Within the class definition, sequential_tree first defines a number of typedefs. The first typedef declares the type of itself, the fully specified tree_type.
The second typedef declares itself again, as sequential_tree_type. This typedef is used in the declarations of the descendant Iterators further below, to distinguish the last template parameter. The third typedef declares the fully specified container_type.
The forth typedef defines the fully specified base class, basic_tree_type.
The fifth typedef defines a predicate function pointer type, for a couple of the sort() operations, described below.

Next the descendant iterators are declared as friends to sequential_tree, to allow them access to specific operations in the tree.

The child and descendant iterators are declared next, via typdefs. These typedefs are identical to those declared in associative_tree, except the last template parameter for the descendant iterators is specified as sequential_tree_type rather than associative_tree_type. The typedefs are as follows.

typedef const_sequential_iterator<stored_type, tree_type, container_type> const_iterator;
typedef sequential_iterator<stored_type, tree_type, container_type> iterator;
typedef const_pre_order_descendant_iterator<stored_type, tree_type, container_type, sequential_tree_type> const_pre_order_iterator;
typedef pre_order_descendant_iterator<stored_type, tree_type, container_type, sequential_tree_type> pre_order_iterator;
typedef const_post_order_descendant_iterator<stored_type, tree_type, container_type, sequential_tree_type> const_post_order_iterator;
typedef post_order_descendant_iterator<stored_type, tree_type, container_type, sequential_tree_type>  post_order_iterator;
typedef const_level_order_descendant_iterator<stored_type, tree_type, container_type, sequential_tree_type> const_level_order_iterator;
typedef level_order_descendant_iterator<stored_type, tree_type, container_type, sequential_tree_type> level_order_iterator;

The constructors and destructor are then declared/defined. The first constructor is the default constructor, which passes a newly created default stored_type object to basic_tree's constructor. As with all contained types, the stored_type must have a default constructor defined. The second constructor accepts a size_type argument, sz, which inserts sz child nodes into the tree, using stored_type's default constructor. The third constructor accepts a size_type sz, and a stored_type object, and inserts sz copies of the stored_type object into the newly constructed tree. The forth constructor accepts a reference to a stored_type object, which is used to set the stored_type for the root node. The fifth constructor is the copy constructor. The sixth constructor accepts a range of input iterators, where the stored_type objects in that range will be added to the newly constructed tree. The destructor simply calls the clear operation for the node.

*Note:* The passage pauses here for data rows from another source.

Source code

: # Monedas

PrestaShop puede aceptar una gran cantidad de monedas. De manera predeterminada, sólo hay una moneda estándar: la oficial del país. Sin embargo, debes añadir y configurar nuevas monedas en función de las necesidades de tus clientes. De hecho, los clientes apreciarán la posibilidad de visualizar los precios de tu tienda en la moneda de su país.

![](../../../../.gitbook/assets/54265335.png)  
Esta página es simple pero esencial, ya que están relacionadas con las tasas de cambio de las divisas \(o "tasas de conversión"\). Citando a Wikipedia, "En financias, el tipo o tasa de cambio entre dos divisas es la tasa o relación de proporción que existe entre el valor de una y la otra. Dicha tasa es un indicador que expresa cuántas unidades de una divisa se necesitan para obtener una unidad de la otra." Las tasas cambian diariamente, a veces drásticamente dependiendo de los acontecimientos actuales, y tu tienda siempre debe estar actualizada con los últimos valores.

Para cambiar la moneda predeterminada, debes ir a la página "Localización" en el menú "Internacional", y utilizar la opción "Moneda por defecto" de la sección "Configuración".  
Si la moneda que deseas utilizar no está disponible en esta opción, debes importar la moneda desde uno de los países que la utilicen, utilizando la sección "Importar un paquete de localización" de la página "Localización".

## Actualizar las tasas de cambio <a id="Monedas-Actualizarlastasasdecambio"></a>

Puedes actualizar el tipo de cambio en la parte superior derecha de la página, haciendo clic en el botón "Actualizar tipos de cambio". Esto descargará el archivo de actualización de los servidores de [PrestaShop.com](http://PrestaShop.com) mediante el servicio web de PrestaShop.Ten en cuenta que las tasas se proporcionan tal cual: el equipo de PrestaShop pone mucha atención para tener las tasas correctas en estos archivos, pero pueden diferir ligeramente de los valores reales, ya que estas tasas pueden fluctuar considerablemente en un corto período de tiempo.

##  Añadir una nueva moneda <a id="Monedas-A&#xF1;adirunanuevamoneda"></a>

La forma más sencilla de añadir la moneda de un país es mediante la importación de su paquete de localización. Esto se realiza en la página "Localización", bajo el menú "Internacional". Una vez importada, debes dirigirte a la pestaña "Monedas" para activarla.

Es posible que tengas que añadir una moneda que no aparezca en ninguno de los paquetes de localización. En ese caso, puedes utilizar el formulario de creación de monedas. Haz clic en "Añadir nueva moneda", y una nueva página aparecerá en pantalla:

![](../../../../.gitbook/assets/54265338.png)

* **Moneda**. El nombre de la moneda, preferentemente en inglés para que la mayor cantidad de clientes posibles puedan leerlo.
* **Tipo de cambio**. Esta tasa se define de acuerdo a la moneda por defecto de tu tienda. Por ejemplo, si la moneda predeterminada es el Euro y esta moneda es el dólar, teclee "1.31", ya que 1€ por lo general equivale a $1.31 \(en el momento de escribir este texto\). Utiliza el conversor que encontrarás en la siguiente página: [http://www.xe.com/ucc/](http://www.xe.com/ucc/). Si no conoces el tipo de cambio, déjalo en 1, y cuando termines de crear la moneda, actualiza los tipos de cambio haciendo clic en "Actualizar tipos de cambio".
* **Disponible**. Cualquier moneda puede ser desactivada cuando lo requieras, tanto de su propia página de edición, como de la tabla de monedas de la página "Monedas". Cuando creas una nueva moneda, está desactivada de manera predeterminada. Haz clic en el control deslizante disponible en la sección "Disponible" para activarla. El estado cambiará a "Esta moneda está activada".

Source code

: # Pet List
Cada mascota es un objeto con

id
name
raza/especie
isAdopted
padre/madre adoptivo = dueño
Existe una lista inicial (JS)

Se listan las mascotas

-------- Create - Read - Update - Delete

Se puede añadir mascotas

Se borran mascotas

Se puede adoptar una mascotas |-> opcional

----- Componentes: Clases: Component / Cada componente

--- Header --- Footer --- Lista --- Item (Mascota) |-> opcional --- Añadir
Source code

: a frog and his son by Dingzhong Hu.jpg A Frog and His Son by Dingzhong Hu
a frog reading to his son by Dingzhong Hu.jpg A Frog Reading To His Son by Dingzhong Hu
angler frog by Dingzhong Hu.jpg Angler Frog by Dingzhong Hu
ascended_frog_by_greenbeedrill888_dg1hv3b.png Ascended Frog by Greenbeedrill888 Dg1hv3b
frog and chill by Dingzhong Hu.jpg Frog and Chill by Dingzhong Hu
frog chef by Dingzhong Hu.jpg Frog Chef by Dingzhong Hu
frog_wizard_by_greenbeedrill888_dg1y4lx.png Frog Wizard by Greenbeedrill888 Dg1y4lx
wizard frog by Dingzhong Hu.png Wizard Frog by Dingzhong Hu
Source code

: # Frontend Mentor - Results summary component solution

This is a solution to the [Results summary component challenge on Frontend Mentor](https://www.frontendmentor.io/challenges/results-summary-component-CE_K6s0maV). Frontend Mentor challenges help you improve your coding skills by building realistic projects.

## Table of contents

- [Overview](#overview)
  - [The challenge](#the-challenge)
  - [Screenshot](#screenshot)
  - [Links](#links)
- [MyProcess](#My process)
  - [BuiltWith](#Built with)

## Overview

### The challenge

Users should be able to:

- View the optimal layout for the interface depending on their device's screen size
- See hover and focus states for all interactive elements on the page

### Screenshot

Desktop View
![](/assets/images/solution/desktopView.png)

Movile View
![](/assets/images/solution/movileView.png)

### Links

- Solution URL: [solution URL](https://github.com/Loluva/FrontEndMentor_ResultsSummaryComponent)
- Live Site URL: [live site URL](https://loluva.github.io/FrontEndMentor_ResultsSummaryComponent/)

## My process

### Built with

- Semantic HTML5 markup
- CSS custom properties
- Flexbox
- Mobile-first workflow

The assignment operator is then declared, followed by the accessors for the child and descendant iterators. Then the public interface is declared/defined. I won't go into detail on the public interface operations. Many of them are quite simple, and are defined inline. See the sequential_tree interface for info on these operations. The implementation for the more complex of these operations are commented in the inl file.

The subscript, [], operators are declared next, and implemented in the inl file. Then the overloaded operators are declared. The < and == are implemented in the inl file. All the rest are defined according using these two.

The sort operations follow. There are two groups of sort operations. The standard sort() operations sort the immediate children within the node in which it's called. The sort_descendants() operations sort the descendants of the node in which it's called. There are three variations in which the sort operations can be called.

• With no arguments, in which case the sort operations uses the less-than operator defined for stored_type. The less-than operation must be defined for stored_type to use this form of sort() and sort_descending().
• With a predicate function pointer argument, which uses the predicate function to sort the nodes.
• With a function object argument, which uses the function object to sort the nodes.

The function object sort() and sort_descending() operations are defined inline. Next, some function objects are defined inline, as private, which are used as de-referencing operations for the sort() and sort_descending() operations. Since pointers to the nodes are stored in the vector containers as the children, de-referencing operations are needed for all of the sort operations defined above.